Andrew McMillan writes new poem inspired by Alan Davie and David Hockney
To coincide with The Hepworth Wakefield’s major exhibition Alan Davie & David Hockney: Early Works, the gallery has collaborated with award-winning Yorkshire-born poet Andrew McMillan to produce a new poem inspired by and to accompany the exhibition.
Andrew McMillan’s new poem line begins by exploring the fundamental need for humans to express themselves using their hands for drawing, writing and creating art. Influenced by Davie and Hockney’s shared passion for poetry, particularly the work of American poet Walt Whitman, line is a moving response that also considers inheritance and influences of the LGBT+ experience.
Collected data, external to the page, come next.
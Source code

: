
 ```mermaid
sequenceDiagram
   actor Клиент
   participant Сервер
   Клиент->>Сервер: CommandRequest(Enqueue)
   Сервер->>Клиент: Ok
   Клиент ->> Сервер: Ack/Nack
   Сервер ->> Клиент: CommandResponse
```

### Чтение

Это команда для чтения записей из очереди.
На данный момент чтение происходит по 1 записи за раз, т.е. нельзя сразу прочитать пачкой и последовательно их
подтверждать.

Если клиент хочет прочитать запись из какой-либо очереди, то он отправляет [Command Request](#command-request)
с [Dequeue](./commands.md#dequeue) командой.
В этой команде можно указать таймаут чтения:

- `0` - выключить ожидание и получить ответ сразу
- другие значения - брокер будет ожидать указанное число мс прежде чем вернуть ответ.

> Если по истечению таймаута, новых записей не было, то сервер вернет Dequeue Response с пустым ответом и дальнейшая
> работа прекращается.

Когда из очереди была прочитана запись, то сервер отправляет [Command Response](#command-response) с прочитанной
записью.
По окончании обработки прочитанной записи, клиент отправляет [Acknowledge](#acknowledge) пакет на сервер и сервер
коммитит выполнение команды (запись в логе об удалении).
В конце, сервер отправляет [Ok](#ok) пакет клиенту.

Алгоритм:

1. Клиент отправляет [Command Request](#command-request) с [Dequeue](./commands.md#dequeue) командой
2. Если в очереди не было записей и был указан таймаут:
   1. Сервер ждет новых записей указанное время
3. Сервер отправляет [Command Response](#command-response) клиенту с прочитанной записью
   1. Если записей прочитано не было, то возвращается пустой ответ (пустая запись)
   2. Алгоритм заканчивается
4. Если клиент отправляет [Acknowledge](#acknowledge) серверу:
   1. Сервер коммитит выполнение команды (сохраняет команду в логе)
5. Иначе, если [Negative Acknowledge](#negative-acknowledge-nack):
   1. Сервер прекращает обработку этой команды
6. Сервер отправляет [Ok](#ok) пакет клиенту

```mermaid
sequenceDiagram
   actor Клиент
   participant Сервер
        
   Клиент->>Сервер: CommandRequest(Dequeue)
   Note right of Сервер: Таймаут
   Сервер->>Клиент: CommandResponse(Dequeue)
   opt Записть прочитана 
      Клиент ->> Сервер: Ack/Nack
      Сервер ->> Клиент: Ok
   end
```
The 19th-century poem We Two Boys Together Clinging by Whitman has often been identified as a poem of homosexual love. Hockney’s painting of the same title – We Two Boys Together Clinging – depicts two men kissing, created at a time when homosexuality was still illegal in England. Whitman’s poetry inspired Davie to discover a passion for writing and reading poetry during World War II and had a similarly powerful influence upon Hockney. In the early 1960s a number of Hockney’s paintings incorporated lines from Whitman’s poems and the artist even adopted code used by Whitman in a journal when writing of his love for another man.
Andrew McMillan said: ‘It’s a joy to work with The Hepworth Wakefield on this project. As a lifelong fan of Walt Whitman, it is really exciting to see how his work influenced both Hockney and Davie, and to be given access to rarely-seen poetry by Davie. This research has informed my new work – line – which I hope will encourage a new generation of readers for Whitman’s wonderful verse and bring the creative output of Hockney and Davie to new audiences’.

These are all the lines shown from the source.